Nothing in the data may change. Copy all of it exactly.

- - - - - - -

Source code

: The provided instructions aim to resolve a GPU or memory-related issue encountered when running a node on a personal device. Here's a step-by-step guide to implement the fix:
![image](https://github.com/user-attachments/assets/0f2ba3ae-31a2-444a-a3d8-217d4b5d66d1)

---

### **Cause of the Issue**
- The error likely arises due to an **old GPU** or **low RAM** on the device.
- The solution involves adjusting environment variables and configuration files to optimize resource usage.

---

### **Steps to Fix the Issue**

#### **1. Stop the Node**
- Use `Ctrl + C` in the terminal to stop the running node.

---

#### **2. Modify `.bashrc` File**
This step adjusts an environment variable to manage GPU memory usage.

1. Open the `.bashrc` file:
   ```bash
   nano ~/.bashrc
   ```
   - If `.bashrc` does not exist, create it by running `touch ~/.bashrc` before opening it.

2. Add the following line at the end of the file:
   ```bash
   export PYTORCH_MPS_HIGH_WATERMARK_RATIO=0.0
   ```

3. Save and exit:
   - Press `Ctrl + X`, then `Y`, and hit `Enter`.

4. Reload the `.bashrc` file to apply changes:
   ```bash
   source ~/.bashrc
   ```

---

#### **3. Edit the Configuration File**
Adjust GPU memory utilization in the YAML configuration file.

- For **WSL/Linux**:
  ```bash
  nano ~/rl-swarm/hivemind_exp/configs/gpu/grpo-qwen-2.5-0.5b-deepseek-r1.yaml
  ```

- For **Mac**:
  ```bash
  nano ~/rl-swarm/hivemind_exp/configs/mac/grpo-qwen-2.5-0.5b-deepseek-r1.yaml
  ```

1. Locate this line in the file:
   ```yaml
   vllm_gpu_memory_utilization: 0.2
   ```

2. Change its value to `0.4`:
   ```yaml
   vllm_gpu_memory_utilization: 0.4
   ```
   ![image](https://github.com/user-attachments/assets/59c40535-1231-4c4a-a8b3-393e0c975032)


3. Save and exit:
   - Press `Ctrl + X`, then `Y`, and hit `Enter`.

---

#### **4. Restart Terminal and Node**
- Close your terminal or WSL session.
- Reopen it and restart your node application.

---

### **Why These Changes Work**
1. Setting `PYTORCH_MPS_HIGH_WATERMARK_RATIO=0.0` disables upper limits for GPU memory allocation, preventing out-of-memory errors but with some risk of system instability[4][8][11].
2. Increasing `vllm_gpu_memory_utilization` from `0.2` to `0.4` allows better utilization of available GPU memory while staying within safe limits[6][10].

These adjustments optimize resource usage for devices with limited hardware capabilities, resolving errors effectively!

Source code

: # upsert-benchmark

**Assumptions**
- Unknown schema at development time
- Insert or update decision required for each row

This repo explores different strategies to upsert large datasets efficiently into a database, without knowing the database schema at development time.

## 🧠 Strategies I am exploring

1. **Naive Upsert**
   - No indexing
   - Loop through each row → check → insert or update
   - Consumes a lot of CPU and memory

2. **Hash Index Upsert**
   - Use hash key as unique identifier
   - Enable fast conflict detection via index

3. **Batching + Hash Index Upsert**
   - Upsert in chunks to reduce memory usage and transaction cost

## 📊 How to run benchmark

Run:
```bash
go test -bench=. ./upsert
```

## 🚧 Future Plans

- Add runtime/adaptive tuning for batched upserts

- - - - - - -

FINISHED EXERCISE:
Source code

: The provided instructions aim to resolve a GPU or memory-related issue encountered when running a node on a personal device. Here's a step-by-step guide to implement the fix:
![image](https://github.com/user-attachments/assets/0f2ba3ae-31a2-444a-a3d8-217d4b5d66d1)

---

### **Cause of the Issue**
- The error likely arises due to an **old GPU** or **low RAM** on the device.
- The solution involves adjusting environment variables and configuration files to optimize resource usage.

---

### **Steps to Fix the Issue**

#### **1. Stop the Node**
- Use `Ctrl + C` in the terminal to stop the running node.

---

#### **2. Modify `.bashrc` File**
This step adjusts an environment variable to manage GPU memory usage.

1. Open the `.bashrc` file:
   ```bash
   nano ~/.bashrc
   ```
   - If `.bashrc` does not exist, create it by running `touch ~/.bashrc` before opening it.

2. Add the following line at the end of the file:
   ```bash
   export PYTORCH_MPS_HIGH_WATERMARK_RATIO=0.0
   ```

3. Save and exit:
   - Press `Ctrl + X`, then `Y`, and hit `Enter`.

4. Reload the `.bashrc` file to apply changes:
   ```bash
   source ~/.bashrc
   ```

---

#### **3. Edit the Configuration File**
Adjust GPU memory utilization in the YAML configuration file.

- For **WSL/Linux**:
  ```bash
  nano ~/rl-swarm/hivemind_exp/configs/gpu/grpo-qwen-2.5-0.5b-deepseek-r1.yaml
  ```

- For **Mac**:
  ```bash
  nano ~/rl-swarm/hivemind_exp/configs/mac/grpo-qwen-2.5-0.5b-deepseek-r1.yaml
  ```

1. Locate this line in the file:
   ```yaml
   vllm_gpu_memory_utilization: 0.2
   ```

2. Change its value to `0.4`:
   ```yaml
   vllm_gpu_memory_utilization: 0.4
   ```
   ![image](https://github.com/user-attachments/assets/59c40535-1231-4c4a-a8b3-393e0c975032)


3. Save and exit:
   - Press `Ctrl + X`, then `Y`, and hit `Enter`.

---

#### **4. Restart Terminal and Node**
- Close your terminal or WSL session.
- Reopen it and restart your node application.

---

### **Why These Changes Work**
1. Setting `PYTORCH_MPS_HIGH_WATERMARK_RATIO=0.0` disables upper limits for GPU memory allocation, preventing out-of-memory errors but with some risk of system instability[4][8][11].
2. Increasing `vllm_gpu_memory_utilization` from `0.2` to `0.4` allows better utilization of available GPU memory while staying within safe limits[6][10].

These adjustments optimize resource usage for devices with limited hardware capabilities, resolving errors effectively!

Source code

: # upsert-benchmark

**Assumptions**
- Unknown schema at development time
- Insert or update decision required for each row

This repo explores different strategies to upsert large datasets efficiently into a database, without knowing the database schema at development time.

## 🧠 Strategies I am exploring

1. **Naive Upsert**
   - No indexing
   - Loop through each row → check → insert or update
   - Consumes a lot of CPU and memory

2. **Hash Index Upsert**
   - Use hash key as unique identifier
   - Enable fast conflict detection via index

3. **Batching + Hash Index Upsert**
   - Upsert in chunks to reduce memory usage and transaction cost

## 📊 How to run benchmark

Run:
```bash
go test -bench=. ./upsert
```

## 🚧 Future Plans

- Add runtime/adaptive tuning for batched upserts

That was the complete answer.